▶ DIRECTIONS
No pictures belong in the answer. Repeat all the entries exactly.

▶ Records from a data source

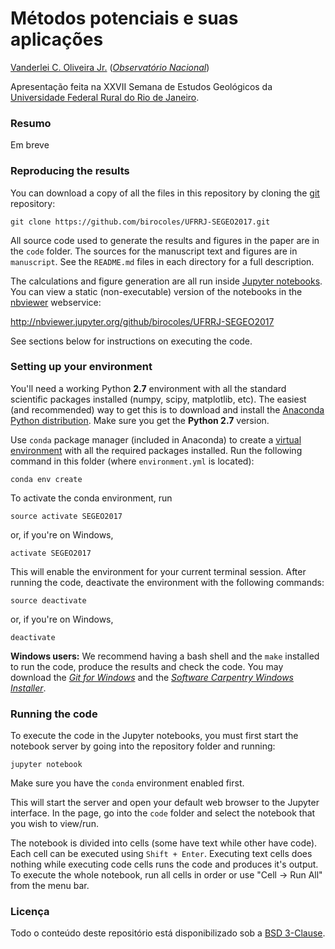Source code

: # Métodos potenciais e suas aplicações

[Vanderlei C. Oliveira Jr.](http://www.pinga-lab.org/people/oliveira-jr.html)
([*Observatório Nacional*](http://www.on.br/index.php/pt-br/))

Apresentação feita na XXVII Semana de Estudos Geológicos da [Universidade
Federal Rural do Rio de Janeiro](http://portal.ufrrj.br/).

### Resumo

Em breve


### Reproducing the results

You can download a copy of all the files in this repository by cloning the
[git](https://git-scm.com/) repository:

    git clone https://github.com/birocoles/UFRRJ-SEGEO2017.git


All source code used to generate the results and figures in the paper are in
the `code` folder. The sources for the manuscript text and figures are in `manuscript`.
See the `README.md` files in each directory for a full description.

The calculations and figure generation are all run inside
[Jupyter notebooks](http://jupyter.org/).
You can view a static (non-executable) version of the notebooks in the
[nbviewer](https://nbviewer.jupyter.org/) webservice:

http://nbviewer.jupyter.org/github/birocoles/UFRRJ-SEGEO2017

See sections below for instructions on executing the code.


### Setting up your environment

You'll need a working Python **2.7** environment with all the standard
scientific packages installed (numpy, scipy, matplotlib, etc).  The easiest
(and recommended) way to get this is to download and install the
[Anaconda Python distribution](http://continuum.io/downloads#all).
Make sure you get the **Python 2.7** version.

Use `conda` package manager (included in Anaconda) to create a
[virtual environment](https://conda.io/docs/using/envs.html) with
all the required packages installed.
Run the following command in this folder (where `environment.yml`
is located):

    conda env create

To activate the conda environment, run

    source activate SEGEO2017

or, if you're on Windows,

    activate SEGEO2017

This will enable the environment for your current terminal session.
After running the code, deactivate the environment with the following
commands:

    source deactivate

or, if you're on Windows,

    deactivate


**Windows users:** We recommend having a bash shell and the `make` installed
to run the code, produce the results and check the code. You may download the
[*Git for Windows*](https://git-for-windows.github.io/) and the
[*Software Carpentry Windows Installer*](https://github.com/swcarpentry/windows-installer/releases).


### Running the code

To execute the code in the Jupyter notebooks, you must first start the
notebook server by going into the repository folder and running:

    jupyter notebook

Make sure you have the `conda` environment enabled first.

This will start the server and open your default web browser to the Jupyter
interface. In the page, go into the `code` folder and select the
notebook that you wish to view/run.

The notebook is divided into cells (some have text while other have code).
Each cell can be executed using `Shift + Enter`.
Executing text cells does nothing while executing code cells runs the code
and produces it's output.
To execute the whole notebook, run all cells in order or use "Cell -> Run All"
from the menu bar.


### Licença

Todo o conteúdo deste repositório está disponibilizado sob a [BSD 3-Clause](https://github.com/birocoles/UFRRJ-SEGEO2017/blob/master/LICENSE).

▶ ANSWER SPACE
Source code

: # Métodos potenciais e suas aplicações

[Vanderlei C. Oliveira Jr.](http://www.pinga-lab.org/people/oliveira-jr.html)
([*Observatório Nacional*](http://www.on.br/index.php/pt-br/))

Apresentação feita na XXVII Semana de Estudos Geológicos da [Universidade
Federal Rural do Rio de Janeiro](http://portal.ufrrj.br/).

### Resumo

Em breve


### Reproducing the results

You can download a copy of all the files in this repository by cloning the
[git](https://git-scm.com/) repository:

    git clone https://github.com/birocoles/UFRRJ-SEGEO2017.git


All source code used to generate the results and figures in the paper are in
the `code` folder. The sources for the manuscript text and figures are in `manuscript`.
See the `README.md` files in each directory for a full description.

The calculations and figure generation are all run inside
[Jupyter notebooks](http://jupyter.org/).
You can view a static (non-executable) version of the notebooks in the
[nbviewer](https://nbviewer.jupyter.org/) webservice:

http://nbviewer.jupyter.org/github/birocoles/UFRRJ-SEGEO2017

See sections below for instructions on executing the code.


### Setting up your environment

You'll need a working Python **2.7** environment with all the standard
scientific packages installed (numpy, scipy, matplotlib, etc).  The easiest
(and recommended) way to get this is to download and install the
[Anaconda Python distribution](http://continuum.io/downloads#all).
Make sure you get the **Python 2.7** version.

Use `conda` package manager (included in Anaconda) to create a
[virtual environment](https://conda.io/docs/using/envs.html) with
all the required packages installed.
Run the following command in this folder (where `environment.yml`
is located):

    conda env create

To activate the conda environment, run

    source activate SEGEO2017

or, if you're on Windows,

    activate SEGEO2017

This will enable the environment for your current terminal session.
After running the code, deactivate the environment with the following
commands:

    source deactivate

or, if you're on Windows,

    deactivate


**Windows users:** We recommend having a bash shell and the `make` installed
to run the code, produce the results and check the code. You may download the
[*Git for Windows*](https://git-for-windows.github.io/) and the
[*Software Carpentry Windows Installer*](https://github.com/swcarpentry/windows-installer/releases).


### Running the code

To execute the code in the Jupyter notebooks, you must first start the
notebook server by going into the repository folder and running:

    jupyter notebook

Make sure you have the `conda` environment enabled first.

This will start the server and open your default web browser to the Jupyter
interface. In the page, go into the `code` folder and select the
notebook that you wish to view/run.

The notebook is divided into cells (some have text while other have code).
Each cell can be executed using `Shift + Enter`.
Executing text cells does nothing while executing code cells runs the code
and produces it's output.
To execute the whole notebook, run all cells in order or use "Cell -> Run All"
from the menu bar.


### Licença

Todo o conteúdo deste repositório está disponibilizado sob a [BSD 3-Clause](https://github.com/birocoles/UFRRJ-SEGEO2017/blob/master/LICENSE).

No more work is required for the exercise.